### WHAT YOU NEED TO DO
Each line from the one containing "This is the" through the last line of the records below is to be repeated as written, with nothing added.

### RECORDS SHOWN
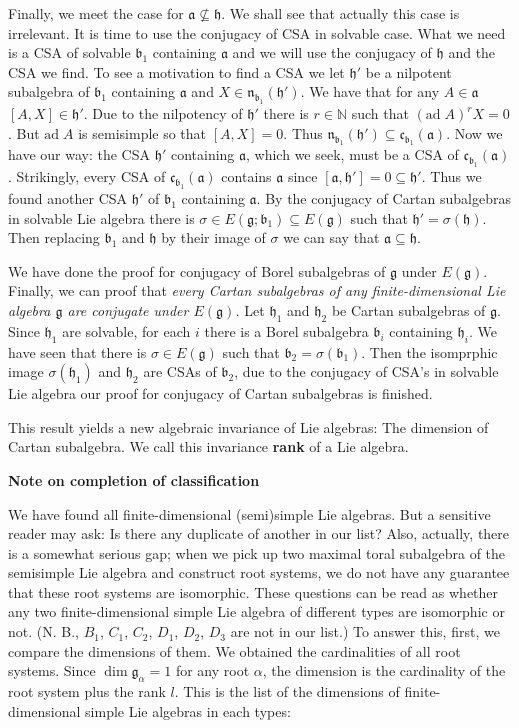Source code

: \documentclass{article}
\newcommand{\NaN}{\mathbb{N}}
\newcommand{\lie}[1]{\mathfrak{#1}}
\newcommand{\ad}[1]{\mathrm{ad}\; #1}
\begin{document}
Finally, we meet the case for $\lie{a} \not\subseteq \lie{h}$.
We shall see that actually this case is irrelevant.
It is time to use the conjugacy of CSA in solvable case.
What we need is a CSA of solvable $\lie{b}_1$ containing $\lie{a}$ and we will use the conjugacy of $\lie{h}$ and the CSA we find.
To see a motivation to find a CSA we let $\lie{h}'$ be a nilpotent subalgebra of $\lie{b}_1$ containing $\lie{a}$ and $X \in \lie{n}_{\lie{b}_1}(\lie{h}')$.
We have that for any $A \in \lie{a}$ $[A, X] \in \lie{h}'$.
Due to the nilpotency of $\lie{h}'$ there is $r \in \NaN$ such that $(\ad{A})^r X = 0$.
But $\ad{A}$ is semisimple so that $[A, X] = 0$.
Thus $\lie{n}_{\lie{b}_1}(\lie{h}') \subseteq \lie{c}_{\lie{b}_1}(\lie{a})$.
Now we have our way: the CSA $\lie{h}'$ containing $\lie{a}$, which we seek, must be a CSA of $\lie{c}_{\lie{b}_1}(\lie{a})$.
Strikingly, every CSA of $\lie{c}_{\lie{b}_1}(\lie{a})$ contains $\lie{a}$ since $[\lie{a}, \lie{h}'] = 0 \subseteq \lie{h}'$.
Thus we found another CSA $\lie{h}'$ of $\lie{b}_1$ containing $\lie{a}$.
By the conjugacy of Cartan subalgebras in solvable Lie algebra there is $\sigma \in E(\lie{g}; \lie{b}_1) \subseteq E(\lie{g})$ such that $\lie{h}' = \sigma(\lie{h})$.
Then replacing $\lie{b}_1$ and $\lie{h}$ by their image of $\sigma$ we can say that $\lie{a} \subseteq \lie{h}$.

We have done the proof for conjugacy of Borel subalgebras of $\lie{g}$ under $E(\lie{g})$.
Finally, we can proof that \textit{every Cartan subalgebras of any finite-dimensional Lie algebra $\lie{g}$ are conjugate under $E(\lie{g})$.}
Let $\lie{h}_1$ and $\lie{h}_2$ be Cartan subalgebras of $\lie{g}$.
Since $\lie{h}_1$ are solvable, for each $i$ there is a Borel subalgebra $\lie{b}_i$ containing $\lie{h}_i$.
We have seen that there is $\sigma \in E(\lie{g})$ such that $\lie{b}_2 = \sigma(\lie{b}_1)$.
Then the isomprphic image $\sigma(\lie{h}_1)$ and $\lie{h}_2$ are CSAs of $\lie{b}_2$, due to the conjugacy of CSA's in solvable Lie algebra our proof for conjugacy of Cartan subalgebras is finished.

This result yields a new algebraic invariance of Lie algebras: The dimension of Cartan subalgebra.
We call this invariance \textbf{rank} of a Lie algebra.

\newpage

\textbf{Note on completion of classification}

We have found all finite-dimensional (semi)simple Lie algebras.
But a sensitive reader may ask: Is there any duplicate of another in our list?
Also, actually, there is a somewhat serious gap; when we pick up two maximal toral subalgebra of the semisimple Lie algebra and construct root systems, we do not have any guarantee that these root systems are isomorphic.
These questions can be read as whether any two finite-dimensional simple Lie algebra of different types are isomorphic or not.
(N. B., $B_1$, $C_1$, $C_2$, $D_1$, $D_2$, $D_3$ are not in our list.)
To answer this, first, we compare the dimensions of them.
We obtained the cardinalities of all root systems.
Since $\dim{\lie{g}_\alpha} = 1$ for any root $\alpha$, the dimension is the cardinality of the root system plus the rank $l$.
This is the list of the dimensions of finite-dimensional simple Lie algebras in each types:
\end{document}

### EXERCISE OUTPUT
This is the list of the dimensions of finite-dimensional simple Lie algebras in each types:
\end{document}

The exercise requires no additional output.